What national ordeal?
by John Hedgecoth

You haven't heard from me as the impeachment thing dragged out because I felt like we were all deluged by the media and that everything had been said. With a bit of time to reflect, at least a couple of things need to be added to the debate, and here they are:

1. There is no constitutional crisis. The reason that term was used in the Nixon era was that after withholding key evidence from the Congress, Nixon fired the special prosecutor assigned to the case, in what became known as the Saturday Night Massacre.

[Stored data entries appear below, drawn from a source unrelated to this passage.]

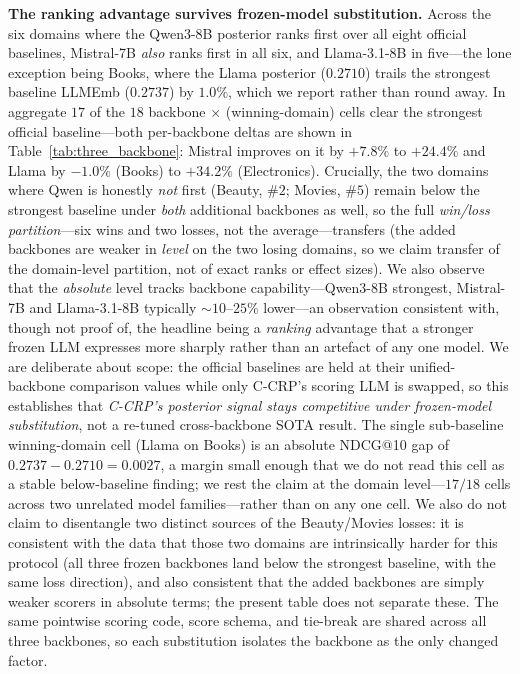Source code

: \textbf{The ranking advantage survives frozen-model substitution.} Across the
six domains where the Qwen3-8B posterior ranks first over all eight official
baselines, Mistral-7B \emph{also} ranks first in all six, and Llama-3.1-8B in
five---the lone exception being Books, where the Llama posterior ($0.2710$) trails
the strongest baseline LLMEmb ($0.2737$) by $1.0\%$, which we report rather than
round away. In aggregate $17$ of the $18$ backbone$\,\times\,$(winning-domain)
cells clear the strongest official baseline---both per-backbone deltas are shown in
Table~\ref{tab:three_backbone}: Mistral improves on it by $+7.8\%$
to $+24.4\%$ and Llama by $-1.0\%$ (Books) to $+34.2\%$ (Electronics). Crucially,
the two domains where Qwen is honestly \emph{not} first (Beauty, $\#2$; Movies,
$\#5$) remain below the strongest baseline under \emph{both} additional backbones
as well, so the full \emph{win/loss partition}---six wins and two losses, not the
average---transfers (the added backbones are weaker in \emph{level} on the two
losing domains, so we claim transfer of the domain-level partition, not of exact
ranks or effect sizes). We also observe that the \emph{absolute} level tracks
backbone capability---Qwen3-8B strongest, Mistral-7B and Llama-3.1-8B typically
$\sim 10\text{--}25\%$ lower---an observation consistent with, though not proof of,
the headline being a \emph{ranking} advantage that a stronger frozen LLM expresses
more sharply rather than an artefact of any one model. We are deliberate about
scope: the official baselines are held at their unified-backbone comparison values
while only C-CRP's scoring LLM is swapped, so this establishes that \emph{C-CRP's
posterior signal stays competitive under frozen-model substitution}, not a
re-tuned cross-backbone SOTA result. The single sub-baseline winning-domain cell
(Llama on Books) is an absolute NDCG@10 gap of $0.2737 - 0.2710 = 0.0027$, a margin
small enough that we do not read this cell as a stable below-baseline finding; we
rest the claim at the domain level---$17/18$ cells across two unrelated model
families---rather than on any one cell. We also do not claim to disentangle two
distinct sources of the Beauty/Movies losses: it is consistent with the data that
those two domains are intrinsically harder for this protocol (all three frozen
backbones land below the strongest baseline, with the same loss direction), and
also consistent that the added backbones are simply weaker scorers in absolute
terms; the present table does not separate these. The same pointwise scoring
code, score schema, and tie-break are shared across all three backbones, so each
substitution isolates the backbone as the only changed factor.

Further, Nixon's underlying crimes were in and of themselves challenges to the legitimacy of our republic, including the illegal surveillance of the opposition party during a presidential election. I fear that Watergate's place in the pantheon of American political hisotry may end up being eclipsed by what amounts to an aftershock along a very active political fault line. A slimeball and potential perjurer in the White House does not a constitutional crisis make.

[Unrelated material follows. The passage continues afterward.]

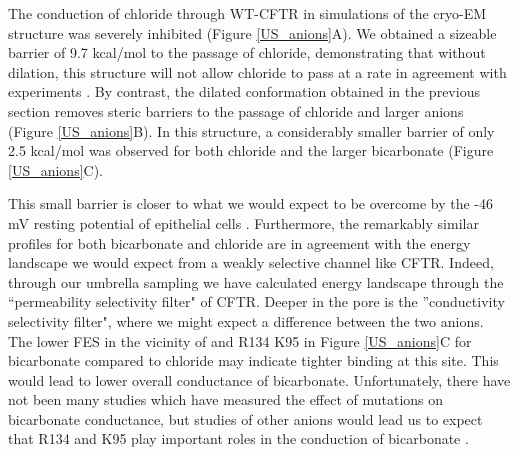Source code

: The conduction of chloride through WT-CFTR in simulations of the cryo-EM structure was severely inhibited (Figure \ref{US_anions}A). We obtained a sizeable barrier of 9.7 kcal/mol to the passage of chloride, demonstrating that without dilation, this structure will not allow chloride to pass at a rate in agreement with experiments \cite{gong2004}. By contrast, the dilated conformation obtained in the previous section removes steric barriers to the passage of chloride and larger anions (Figure \ref{US_anions}B). In this structure, a considerably smaller barrier of only 2.5 kcal/mol was observed for both chloride and the larger bicarbonate (Figure \ref{US_anions}C). 

This small barrier is closer to what we would expect to be overcome by the -46 mV resting potential of epithelial cells \cite{josephson1979}. Furthermore, the remarkably similar profiles for both bicarbonate and chloride are in agreement with the energy landscape we would expect from a weakly selective channel like CFTR. Indeed, through our umbrella sampling we have calculated energy landscape through the ``permeability selectivity filter" of CFTR. Deeper in the pore is the ''conductivity selectivity filter", where we might expect a difference between the two anions. The lower FES in the vicinity of and R134 K95 in Figure \ref{US_anions}C for bicarbonate compared to chloride may indicate tighter binding at this site. This would lead to lower overall conductance of bicarbonate. Unfortunately, there have not been many studies which have measured the effect of mutations on bicarbonate conductance, but studies of other anions would lead us to expect that R134 and K95 play important roles in the conduction of bicarbonate \cite{linsdell2016}.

If Clinton perjures himself regarding sexual misconduct every day for the remainder of the term, what is the damage to the nation or the constitution? Well, some GOP zealots are arguing it undermines the authority of the presidency and our system of government when the nation's top executive and commander in chief lie to us. We can't teach our children right from wrong unless we identify wrong. This is laughable. We stopped believing in the White House as a source of TRUTH before I entered first grade in 1976.

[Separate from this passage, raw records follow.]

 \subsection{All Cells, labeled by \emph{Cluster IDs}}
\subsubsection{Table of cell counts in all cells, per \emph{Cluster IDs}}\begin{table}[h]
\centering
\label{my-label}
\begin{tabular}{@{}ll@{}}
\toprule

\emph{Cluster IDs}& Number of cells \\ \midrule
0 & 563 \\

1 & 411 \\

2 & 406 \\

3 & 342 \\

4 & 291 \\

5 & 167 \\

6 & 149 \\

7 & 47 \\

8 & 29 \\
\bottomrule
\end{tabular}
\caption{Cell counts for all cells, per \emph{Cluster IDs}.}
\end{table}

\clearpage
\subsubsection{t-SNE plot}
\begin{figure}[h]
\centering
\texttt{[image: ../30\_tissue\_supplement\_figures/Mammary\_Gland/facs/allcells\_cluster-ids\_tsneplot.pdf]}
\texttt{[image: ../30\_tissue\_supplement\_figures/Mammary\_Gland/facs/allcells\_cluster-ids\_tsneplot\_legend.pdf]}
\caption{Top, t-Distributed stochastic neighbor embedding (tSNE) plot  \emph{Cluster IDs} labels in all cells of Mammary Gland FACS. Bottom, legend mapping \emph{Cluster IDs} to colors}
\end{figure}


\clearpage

I will argue that President Reagan was not even held to a standard of truth - his remarks were taken as parables, never intended to be literally interpreted. But that's another argument.

The constitution is in stable condition and will be released after a few days of observation. It is an organic document that has survived lying presidents before (See Iran/Contra; Gulf of Tonkin) and will survive this one intact.

2. The myth of the liberal media is dead. Sam Donaldson is on an outright crusade to goad the president into resigning. Saturday evening, December 19, he called the president's vow to fight on, "sad, really." Any doubts about Donaldson merely being a Democratic Reagan-hater who wanted to attack the right should tune in now to watch the old man attempt to keep pace with the Drudges and Chris Matthews of the world in savaging this president. Show me the Clinton apologist among the paid talking heads on the major networks or cable.

Please, God, let this be the moment in history when we all realize that the media's goal is to create, sustain, develop and interpret THE STORY, whatever that story might be.

Where it involves sex, drugs, dirty money or tape recordings, so much the better. The ratings will go up, the books will be written, the lecture circuit becons for the good guys and the bad guys alike (is G. Gordon Liddy still on the air?) and the scandal-into-money alchemy works out well for all who are in the loop. Wow, I should have remained a reporter. Maybe I could scalp some local member of Congress. Sigh.

The media has no political allegiance - such trifles would be bad for business. Matthews is an excellent example, in that he toiled for a Democratic president (Carter, who will, in my view, be the last decent human being to hold the office, for reasons not set out here) and then in obscurity at the SF Chronicle before exploding onto the pundit scene as the host of cable's most acerbic anti-Clinton vehicle. Who cares that Clinton shares 90 percent of Matthews' worldview? There's THE STORY to serve, and it is a story that will "make" Matthews as a household name across North America. Liberal media, we hardly knew ye! What will Rush do now that he's mainstream?

John Hedgecoth retired from the liberal media when he realized he needed to pay the bills.